The Company will, if requested, reimburse banks, brokerage houses, and other
custodians, nominees and certain fiduciaries for their reasonable expenses
incurred in mailing proxy material to their principals.     


                               OTHER MATERIALS

The Company's Bylaws provide that certain requirements be met in order that
business may properly come before the stockholders at the Annual Meeting. Among
other things, stockholders intending to bring business before the Annual Meeting
must provide written notice of such intent to the Secretary of the Company. Such
notice must be given not less than 60 days nor more than 90 days prior to the
meeting date corresponding with the previously year's Annual Meeting.
Stockholders desiring to bring matters for action at an Annual Meeting should
contact the Company's Secretary for a copy of the relevant procedure. Since no
such notice was received with respect to this year's Annual Meeting, no
stockholders may bring additional business before the meeting for action.

The Board of Directors knows of no business other than that described herein
that will be presented for consideration at the Annual Meeting. If, however,
other business shall properly come before the meeting, the persons in the
enclosed form of proxy intend to vote the shares represented by said proxies on
such matters in accordance with their judgment in the best interest of the
Company.

                            By Order of the Board of Directors,
                            
                            /s/ Timothy C. Delmore
                            Timothy C. Delmore,
                            Secretary
                            
- --------------------------------------------------------------------------------

                                 ARCTCO, INC.
             PROXY SOLICITED ON BEHALF OF THE BOARD OF DIRECTORS
       FOR ANNUAL MEETING OF STOCKHOLDERS TO BE HELD ON AUGUST 8, 1996

   
 The undersigned hereby appoints William G. Ness and Christopher A. Twomey, or
either of them, as proxies with full power of substitution to vote all shares of
stock of Arctco, Inc. of record in the name of the undersigned at the close of
business on June 21, 1996 at the Annual Meeting of Stockholders to be held in
Thief River Falls, Minnesota on August 8, 1996, or any adjournment or
adjournments, hereby revoking all former proxies.     

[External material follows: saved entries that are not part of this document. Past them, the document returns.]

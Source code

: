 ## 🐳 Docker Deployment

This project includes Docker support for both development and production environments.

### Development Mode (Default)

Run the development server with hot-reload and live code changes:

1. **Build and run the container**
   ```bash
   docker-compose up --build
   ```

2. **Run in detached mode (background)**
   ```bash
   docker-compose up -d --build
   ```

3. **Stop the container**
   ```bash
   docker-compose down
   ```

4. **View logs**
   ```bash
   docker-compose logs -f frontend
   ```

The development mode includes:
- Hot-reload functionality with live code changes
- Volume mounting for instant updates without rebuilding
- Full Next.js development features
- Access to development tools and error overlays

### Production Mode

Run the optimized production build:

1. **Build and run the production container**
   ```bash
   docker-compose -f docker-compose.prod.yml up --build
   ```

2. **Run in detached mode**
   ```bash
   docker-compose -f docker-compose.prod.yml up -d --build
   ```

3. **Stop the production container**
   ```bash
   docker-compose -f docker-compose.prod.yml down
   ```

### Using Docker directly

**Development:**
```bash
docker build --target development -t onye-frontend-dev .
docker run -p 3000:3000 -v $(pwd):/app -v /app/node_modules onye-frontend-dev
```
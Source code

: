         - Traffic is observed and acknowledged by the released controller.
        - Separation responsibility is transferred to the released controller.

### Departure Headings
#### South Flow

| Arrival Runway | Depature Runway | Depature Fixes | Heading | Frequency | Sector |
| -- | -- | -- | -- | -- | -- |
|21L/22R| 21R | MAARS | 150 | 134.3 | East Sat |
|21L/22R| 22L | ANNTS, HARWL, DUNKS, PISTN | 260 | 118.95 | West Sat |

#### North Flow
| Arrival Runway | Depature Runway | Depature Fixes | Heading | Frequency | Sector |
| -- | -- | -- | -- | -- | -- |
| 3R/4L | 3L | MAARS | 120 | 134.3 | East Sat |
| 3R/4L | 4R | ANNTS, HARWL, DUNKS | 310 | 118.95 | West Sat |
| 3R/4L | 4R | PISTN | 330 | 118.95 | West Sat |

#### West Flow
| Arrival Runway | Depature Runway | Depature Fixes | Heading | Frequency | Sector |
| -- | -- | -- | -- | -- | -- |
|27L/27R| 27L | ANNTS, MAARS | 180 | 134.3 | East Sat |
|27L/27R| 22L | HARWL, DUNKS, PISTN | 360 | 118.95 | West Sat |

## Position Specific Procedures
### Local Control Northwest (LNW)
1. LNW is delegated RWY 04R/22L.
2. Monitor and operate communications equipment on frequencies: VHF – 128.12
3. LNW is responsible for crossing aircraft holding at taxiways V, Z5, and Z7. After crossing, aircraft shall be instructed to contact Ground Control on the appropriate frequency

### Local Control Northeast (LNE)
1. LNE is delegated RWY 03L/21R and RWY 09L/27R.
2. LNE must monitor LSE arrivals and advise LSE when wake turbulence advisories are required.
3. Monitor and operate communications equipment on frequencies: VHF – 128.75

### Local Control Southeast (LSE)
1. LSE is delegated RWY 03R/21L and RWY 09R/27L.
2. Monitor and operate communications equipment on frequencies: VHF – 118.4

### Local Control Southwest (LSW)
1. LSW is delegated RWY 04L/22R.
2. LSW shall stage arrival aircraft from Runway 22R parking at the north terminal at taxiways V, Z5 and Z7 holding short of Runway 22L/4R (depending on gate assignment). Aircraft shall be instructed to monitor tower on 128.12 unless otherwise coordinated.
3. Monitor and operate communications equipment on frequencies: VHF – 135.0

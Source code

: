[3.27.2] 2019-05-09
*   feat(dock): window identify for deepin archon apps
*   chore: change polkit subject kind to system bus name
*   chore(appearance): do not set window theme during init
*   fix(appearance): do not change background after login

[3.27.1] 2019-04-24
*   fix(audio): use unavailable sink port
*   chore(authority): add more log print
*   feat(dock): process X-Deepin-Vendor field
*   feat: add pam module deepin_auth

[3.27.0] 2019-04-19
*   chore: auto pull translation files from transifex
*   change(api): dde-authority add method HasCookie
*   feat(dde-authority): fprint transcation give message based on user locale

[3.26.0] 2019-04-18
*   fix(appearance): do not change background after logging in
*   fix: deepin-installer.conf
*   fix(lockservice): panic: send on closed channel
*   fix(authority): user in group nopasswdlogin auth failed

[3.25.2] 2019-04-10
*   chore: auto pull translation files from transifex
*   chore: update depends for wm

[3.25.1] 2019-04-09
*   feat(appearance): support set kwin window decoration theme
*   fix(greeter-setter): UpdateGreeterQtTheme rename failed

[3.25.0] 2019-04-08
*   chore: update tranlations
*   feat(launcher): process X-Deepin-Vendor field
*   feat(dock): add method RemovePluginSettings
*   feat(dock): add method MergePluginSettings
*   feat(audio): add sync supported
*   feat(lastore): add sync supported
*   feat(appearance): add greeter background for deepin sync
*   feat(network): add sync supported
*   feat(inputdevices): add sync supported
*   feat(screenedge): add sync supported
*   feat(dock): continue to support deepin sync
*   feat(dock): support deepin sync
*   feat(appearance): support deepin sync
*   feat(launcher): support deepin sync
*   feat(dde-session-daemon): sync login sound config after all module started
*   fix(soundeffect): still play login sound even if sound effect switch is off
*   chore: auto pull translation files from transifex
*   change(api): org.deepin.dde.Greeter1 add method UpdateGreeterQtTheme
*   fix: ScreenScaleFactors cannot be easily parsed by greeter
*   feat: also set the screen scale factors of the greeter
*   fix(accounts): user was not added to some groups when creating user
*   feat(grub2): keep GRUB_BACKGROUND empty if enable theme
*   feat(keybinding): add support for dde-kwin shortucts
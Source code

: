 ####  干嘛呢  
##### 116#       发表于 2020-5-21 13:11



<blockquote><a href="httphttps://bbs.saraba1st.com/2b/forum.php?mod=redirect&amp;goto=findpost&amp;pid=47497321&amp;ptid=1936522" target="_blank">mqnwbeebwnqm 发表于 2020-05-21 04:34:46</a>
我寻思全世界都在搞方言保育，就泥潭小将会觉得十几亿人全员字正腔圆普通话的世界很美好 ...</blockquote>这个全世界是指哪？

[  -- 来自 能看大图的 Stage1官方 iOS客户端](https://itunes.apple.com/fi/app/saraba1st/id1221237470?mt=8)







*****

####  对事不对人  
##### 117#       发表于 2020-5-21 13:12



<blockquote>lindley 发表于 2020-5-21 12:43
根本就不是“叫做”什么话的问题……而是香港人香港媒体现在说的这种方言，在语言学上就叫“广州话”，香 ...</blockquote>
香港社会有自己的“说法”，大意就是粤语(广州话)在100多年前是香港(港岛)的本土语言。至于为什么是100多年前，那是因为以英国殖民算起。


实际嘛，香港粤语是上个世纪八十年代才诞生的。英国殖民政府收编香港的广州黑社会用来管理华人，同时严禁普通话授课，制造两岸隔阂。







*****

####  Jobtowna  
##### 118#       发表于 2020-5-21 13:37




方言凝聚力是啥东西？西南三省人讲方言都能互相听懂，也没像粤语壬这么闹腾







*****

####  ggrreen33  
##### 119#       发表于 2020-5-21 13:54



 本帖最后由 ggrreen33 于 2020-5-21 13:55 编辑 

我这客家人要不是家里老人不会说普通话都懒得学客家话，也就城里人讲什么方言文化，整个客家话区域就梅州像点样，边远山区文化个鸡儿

 1. ELECTION OF DIRECTORS:

|_| FOR all nominees listed below
(except as marked to the contrary below)

|_| WITHHOLD AUTHORITY
to vote for all nominees listed below

         ROBERT J. DONDELINGER   WILLIAM I. HAGEN   KENNETH J. ROERING
                               GREGG A.OSTRANDER

    (INSTRUCTION: To withhold authority to vote for any individual nominee,
mark the FOR box and write that nominee's name for which you are withholding
authority on the space provided below)

   
 2. AMENDMENT TO RESTATED ARTICLES OF INCORPORATION TO CHANGE THE NAME OF THE
COMPANY TO "ARCTIC CAT INC."
                  |_| FOR         |_| AGAINST         |_| ABSTAIN
    

                          (continued on other side)


                         (continued from other side)

 3. In their discretion, the proxies are authorized to vote upon any other
matters coming before the meeting.

   
 THE SHARE(S) REPRESENTED BY THIS PROXY WILL BE VOTED ON PROPOSALS (1) AND (2)
IN ACCORDANCE WITH THE SPECIFICATION MADE AND "FOR" SUCH PROPOSALS IF THERE IS
NO SPECIFICATION. 
    
                                          Dated: _________________________, 1996

                                          ______________________________________
                                          Signature 

                                          ______________________________________
                                          Signature if held jointly 

                                          Please sign exactly as name(s) are
                                          shown at left. When signing as
                                          executor, administrator, trustee, or
                                          guardian, give full title as such;
                                          when shares have been issued in names
                                          of two or more persons, all should
                                          sign.